Was this a glimpse of the boy behind the seizures and the medicine and the side effects? Is he gone again? Lost beneath the surface of his condition? Or was it a coincidence? He has had some pretty good days before. Are we are trending in the right direction and that really good day was a sign of things to come?

The answer to those questions is the same frustrating answer it always is. Wait and see. It’s the same answer when we change medications. It’s the same answer when we start a new treatment or therapy. Everything is so unpredictable that we just have to wait and see. But this time, the stakes seem higher because we’re trying to figure out if what we saw was our son or a mirage.

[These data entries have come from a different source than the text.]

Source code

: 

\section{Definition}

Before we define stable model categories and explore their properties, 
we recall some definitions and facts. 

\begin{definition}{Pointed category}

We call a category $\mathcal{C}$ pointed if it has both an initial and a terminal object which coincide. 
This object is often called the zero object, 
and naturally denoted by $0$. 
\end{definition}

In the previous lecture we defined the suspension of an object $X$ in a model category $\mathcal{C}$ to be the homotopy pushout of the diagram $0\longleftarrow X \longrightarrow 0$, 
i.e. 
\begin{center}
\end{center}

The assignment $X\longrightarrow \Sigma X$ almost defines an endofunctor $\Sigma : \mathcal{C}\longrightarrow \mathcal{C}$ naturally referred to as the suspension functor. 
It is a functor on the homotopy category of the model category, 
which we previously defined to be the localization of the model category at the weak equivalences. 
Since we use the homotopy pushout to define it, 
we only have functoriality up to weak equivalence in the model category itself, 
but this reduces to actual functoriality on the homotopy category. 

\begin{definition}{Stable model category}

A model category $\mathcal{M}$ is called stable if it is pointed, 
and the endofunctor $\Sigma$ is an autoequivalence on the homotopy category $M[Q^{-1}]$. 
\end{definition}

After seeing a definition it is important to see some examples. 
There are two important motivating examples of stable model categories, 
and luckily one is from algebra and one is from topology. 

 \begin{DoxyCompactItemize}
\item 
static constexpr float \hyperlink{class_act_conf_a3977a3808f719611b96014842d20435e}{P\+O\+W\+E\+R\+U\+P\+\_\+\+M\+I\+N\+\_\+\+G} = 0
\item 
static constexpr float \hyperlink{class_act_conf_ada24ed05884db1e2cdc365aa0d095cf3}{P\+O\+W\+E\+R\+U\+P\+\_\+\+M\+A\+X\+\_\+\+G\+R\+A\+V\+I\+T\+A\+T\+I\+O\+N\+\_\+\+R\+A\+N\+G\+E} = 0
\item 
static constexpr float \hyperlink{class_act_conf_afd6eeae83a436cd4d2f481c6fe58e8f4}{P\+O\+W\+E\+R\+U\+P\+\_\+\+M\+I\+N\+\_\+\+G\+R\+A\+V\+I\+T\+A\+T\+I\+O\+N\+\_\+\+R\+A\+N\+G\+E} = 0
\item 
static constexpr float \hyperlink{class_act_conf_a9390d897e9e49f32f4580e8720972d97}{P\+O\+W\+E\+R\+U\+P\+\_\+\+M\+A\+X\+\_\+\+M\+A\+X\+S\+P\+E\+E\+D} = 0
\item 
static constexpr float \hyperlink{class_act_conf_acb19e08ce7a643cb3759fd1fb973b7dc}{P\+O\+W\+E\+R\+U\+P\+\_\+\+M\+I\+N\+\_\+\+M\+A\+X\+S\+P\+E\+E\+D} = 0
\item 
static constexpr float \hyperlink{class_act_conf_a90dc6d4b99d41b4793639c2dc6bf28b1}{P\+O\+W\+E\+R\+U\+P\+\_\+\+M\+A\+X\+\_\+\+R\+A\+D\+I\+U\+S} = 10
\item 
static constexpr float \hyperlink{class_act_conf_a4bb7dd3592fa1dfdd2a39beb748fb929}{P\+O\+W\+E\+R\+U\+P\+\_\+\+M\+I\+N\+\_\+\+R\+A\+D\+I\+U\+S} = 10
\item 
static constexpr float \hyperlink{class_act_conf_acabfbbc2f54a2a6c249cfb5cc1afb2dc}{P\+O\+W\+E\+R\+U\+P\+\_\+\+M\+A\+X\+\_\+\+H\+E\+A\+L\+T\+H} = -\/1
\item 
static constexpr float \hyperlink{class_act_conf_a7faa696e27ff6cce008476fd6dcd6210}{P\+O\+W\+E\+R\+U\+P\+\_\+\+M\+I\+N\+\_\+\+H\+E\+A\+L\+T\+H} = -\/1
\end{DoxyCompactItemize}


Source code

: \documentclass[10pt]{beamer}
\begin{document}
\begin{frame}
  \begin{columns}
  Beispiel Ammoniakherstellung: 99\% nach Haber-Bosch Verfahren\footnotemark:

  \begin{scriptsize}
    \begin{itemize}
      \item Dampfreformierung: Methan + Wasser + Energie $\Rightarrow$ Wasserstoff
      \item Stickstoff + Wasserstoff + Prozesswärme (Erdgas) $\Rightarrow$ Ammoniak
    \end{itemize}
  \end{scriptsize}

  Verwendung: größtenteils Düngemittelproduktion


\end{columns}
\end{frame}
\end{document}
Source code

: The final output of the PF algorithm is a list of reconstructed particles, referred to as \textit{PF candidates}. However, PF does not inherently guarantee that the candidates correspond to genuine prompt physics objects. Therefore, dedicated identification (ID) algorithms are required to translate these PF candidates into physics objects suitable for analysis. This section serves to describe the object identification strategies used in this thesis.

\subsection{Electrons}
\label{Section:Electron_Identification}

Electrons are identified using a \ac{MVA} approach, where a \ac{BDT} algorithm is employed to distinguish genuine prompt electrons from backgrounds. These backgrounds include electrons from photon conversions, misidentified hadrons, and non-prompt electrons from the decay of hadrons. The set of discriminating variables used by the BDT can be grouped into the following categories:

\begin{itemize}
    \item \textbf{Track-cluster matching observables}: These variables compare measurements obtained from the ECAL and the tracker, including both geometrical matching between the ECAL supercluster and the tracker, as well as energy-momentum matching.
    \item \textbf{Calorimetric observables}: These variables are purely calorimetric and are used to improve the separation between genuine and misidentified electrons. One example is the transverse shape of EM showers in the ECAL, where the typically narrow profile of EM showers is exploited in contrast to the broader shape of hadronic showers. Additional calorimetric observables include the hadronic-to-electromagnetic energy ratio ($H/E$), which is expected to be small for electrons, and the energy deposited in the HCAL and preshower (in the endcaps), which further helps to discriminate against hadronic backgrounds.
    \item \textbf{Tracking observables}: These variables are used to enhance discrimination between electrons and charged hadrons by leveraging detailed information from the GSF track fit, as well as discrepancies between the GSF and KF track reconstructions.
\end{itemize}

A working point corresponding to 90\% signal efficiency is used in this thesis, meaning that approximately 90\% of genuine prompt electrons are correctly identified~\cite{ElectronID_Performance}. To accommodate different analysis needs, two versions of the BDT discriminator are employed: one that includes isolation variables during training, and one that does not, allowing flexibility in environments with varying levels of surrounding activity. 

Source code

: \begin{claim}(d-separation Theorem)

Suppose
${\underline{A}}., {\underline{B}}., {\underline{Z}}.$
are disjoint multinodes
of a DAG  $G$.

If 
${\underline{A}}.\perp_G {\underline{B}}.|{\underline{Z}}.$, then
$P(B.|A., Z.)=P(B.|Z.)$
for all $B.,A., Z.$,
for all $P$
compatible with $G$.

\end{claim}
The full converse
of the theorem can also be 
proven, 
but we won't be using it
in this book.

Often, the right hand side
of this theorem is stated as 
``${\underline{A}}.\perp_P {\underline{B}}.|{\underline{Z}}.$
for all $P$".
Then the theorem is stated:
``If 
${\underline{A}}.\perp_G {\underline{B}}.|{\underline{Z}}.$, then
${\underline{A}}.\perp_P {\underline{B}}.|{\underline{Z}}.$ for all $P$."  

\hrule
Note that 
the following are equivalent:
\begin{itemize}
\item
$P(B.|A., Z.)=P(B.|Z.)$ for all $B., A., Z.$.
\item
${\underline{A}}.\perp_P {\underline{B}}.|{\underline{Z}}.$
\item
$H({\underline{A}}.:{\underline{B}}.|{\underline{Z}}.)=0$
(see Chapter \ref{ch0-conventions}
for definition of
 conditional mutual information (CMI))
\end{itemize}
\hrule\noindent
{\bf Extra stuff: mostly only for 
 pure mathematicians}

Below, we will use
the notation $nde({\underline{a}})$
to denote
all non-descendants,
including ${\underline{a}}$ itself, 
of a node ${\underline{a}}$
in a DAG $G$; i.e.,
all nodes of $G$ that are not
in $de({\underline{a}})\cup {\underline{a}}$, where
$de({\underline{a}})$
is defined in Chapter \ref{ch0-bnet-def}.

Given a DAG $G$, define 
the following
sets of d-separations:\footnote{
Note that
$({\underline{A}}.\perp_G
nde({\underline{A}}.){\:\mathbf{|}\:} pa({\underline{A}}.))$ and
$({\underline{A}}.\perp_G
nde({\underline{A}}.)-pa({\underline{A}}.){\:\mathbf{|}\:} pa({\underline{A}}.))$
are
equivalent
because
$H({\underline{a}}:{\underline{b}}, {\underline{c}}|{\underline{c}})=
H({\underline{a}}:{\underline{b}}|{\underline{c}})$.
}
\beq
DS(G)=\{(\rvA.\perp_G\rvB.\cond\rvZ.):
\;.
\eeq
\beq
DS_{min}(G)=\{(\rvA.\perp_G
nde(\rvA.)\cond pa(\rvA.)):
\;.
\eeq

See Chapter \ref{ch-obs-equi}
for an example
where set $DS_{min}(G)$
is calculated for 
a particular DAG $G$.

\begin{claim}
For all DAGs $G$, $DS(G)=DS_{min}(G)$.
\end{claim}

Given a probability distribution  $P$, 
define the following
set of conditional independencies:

Deep down, I know what the answer is. The reality is that it was my son. But it is him on the other days, too. He is whoever he is in front of us on any given day. That’s the reality of his condition. The good and the bad. The sweet, gentle boy and the sad, angry boy. The lucid and the drugged. The boy who can face any challenge and the boy who wants to hide and be alone.

Sometimes, I get so wrapped up in the differences between the two that I wind up chasing the mirage. I focus on the way things should be because I want his life to be easier. To be better. But when I do that, I leave my son behind. I miss out on the gifts that we are given instead of simply being grateful that my son is here and that he had a really, really good day.